Le Tribunal Administratif de Lyon a été saisi par M. A... d’une requête en excès de pouvoir contestant l’immobilisation et la mise en fourrière de son véhicule, ainsi que le remboursement des frais afférents. Le tribunal a rejeté la requête comme portée devant un ordre de juridiction incompétent, en application de l’article R. 222-1 du code de justice administrative. Il a jugé que la mise en fourrière, fondée sur les articles L. 325-1-2 et R. 325-12 du code de la route, constitue une opération de police judiciaire relevant de la compétence exclusive de l’autorité judiciaire. La solution retenue est donc un rejet pour incompétence de la juridiction administrative.
Texte intégral
Vu la procédure suivante :
Par une requête, enregistrée le 5 novembre 2025, M. B... A... demande au tribunal d’annuler la décision par laquelle la Ville de Lyon a prononcé l’immobilisation et la mise en fourrière de son véhicule et le remboursement des frais de fourrière et de garde d’un montant de 134,40 euros.
Vu les autres pièces du dossier.
Vu :
- le code de la route ;
- le code de justice administrative.
Considérant ce qui suit :
1. Aux termes de l’article R. 222-1 du code de justice administrative : « (…) les présidents de formation de jugement des tribunaux (…) peuvent, par ordonnance : / (…) 2° Rejeter les requêtes ne relevant manifestement pas de la compétence de la juridiction administrative ; (…) ».
2. Aux termes de l’article L. 325-1-2 du code de la route : « I. Les officiers ou agents de police judiciaire peuvent, avec l'autorisation préalable donnée par tout moyen du représentant de l'Etat dans le département où l'infraction a été commise, faire procéder à titre provisoire à l'immobilisation et à la mise en fourrière du véhicule dont l'auteur s'est servi pour commettre l'infraction : / 1° Lorsqu'est constatée une infraction pour laquelle une peine de confiscation obligatoire du véhicule est encourue ; (…) ». Aux termes de l’article R. 325-12 du même code : « I. - La mise en fourrière est le transfert d’un véhicule en un lieu désigné par l’autorité administrative ou judiciaire en vue d’y être retenu jusqu’à décision de celle-ci, aux frais du propriétaire de ce véhicule (…) ». Enfin, aux termes de l’article R. 325-27 de ce code : « Les intéressés peuvent contester la décision de mise en fourrière : / -auprès du procureur de la République du lieu de l'enlèvement du véhicule, lorsque la procédure est consécutive à la commission d'une infraction (…) ».
3. Il résulte des dispositions précitées que la mise en fourrière d’un véhicule, prescrite en exécution des articles L. 325-1 et suivants du code de la route, a le caractère d’une opération de police judiciaire tout comme les décisions qui en résultent et qui ne sont pas dissociables d'une telle opération.
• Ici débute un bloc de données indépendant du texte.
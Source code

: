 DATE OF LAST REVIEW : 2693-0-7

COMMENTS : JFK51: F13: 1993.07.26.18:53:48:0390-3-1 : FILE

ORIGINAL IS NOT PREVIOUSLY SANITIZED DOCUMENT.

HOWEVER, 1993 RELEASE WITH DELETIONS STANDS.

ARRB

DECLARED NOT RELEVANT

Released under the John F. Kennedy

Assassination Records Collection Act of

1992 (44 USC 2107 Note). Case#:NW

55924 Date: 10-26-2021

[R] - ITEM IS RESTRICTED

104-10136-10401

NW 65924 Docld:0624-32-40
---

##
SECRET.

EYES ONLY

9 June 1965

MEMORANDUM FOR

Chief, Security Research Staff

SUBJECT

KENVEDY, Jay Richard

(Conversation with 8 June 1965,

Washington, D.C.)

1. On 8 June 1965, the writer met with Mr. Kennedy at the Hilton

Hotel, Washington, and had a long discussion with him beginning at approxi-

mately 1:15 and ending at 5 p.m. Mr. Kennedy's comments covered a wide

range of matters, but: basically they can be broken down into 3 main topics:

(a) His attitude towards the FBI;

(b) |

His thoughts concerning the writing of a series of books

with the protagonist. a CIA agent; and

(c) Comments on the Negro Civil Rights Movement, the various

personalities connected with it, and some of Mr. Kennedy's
Il suit de là que l’autorité judiciaire est seule compétente pour connaître des actions en responsabilité fondées sur les irrégularités dont serait entachée la mise en fourrière et, notamment, sur celles qui se rapportent à la réalité ou à la constatation des infractions qui l’ont motivée. Ces actions ne relèvent de la juridiction administrative que lorsqu’elles tendent à la réparation de dommages imputés au fait de l’autorité administrative à qui le véhicule a été remis en exécution de la décision de l’officier de police judiciaire. Dans ces conditions, le litige soulevé par la requête de M. A... relève de la compétence des tribunaux de l’ordre judiciaire et échappe ainsi manifestement à la compétence de la juridiction administrative. Par suite, la présente requête doit être rejetée comme portée devant un ordre de juridiction manifestement incompétent pour en connaître, en application des dispositions précitées du 2° de l’article R. 222-1 du code de justice administrative.
O R D O N N E :
Article 1er : La requête de M. A... est rejetée comme portée devant un ordre de juridiction incompétent pour en connaître.
Article 2 : La présente ordonnance sera notifiée à M. B... A....
Fait à Lyon, le 14 janvier 2026.
La présidente de la 7ème chambre,
C. Cottier
La République mande et ordonne au garde des sceaux, ministre de la justice en ce qui le concerne ou à tous commissaires de justice à ce requis en ce qui concerne les voies de droit commun contre les parties privées, de pourvoir à l'exécution de la présente décision.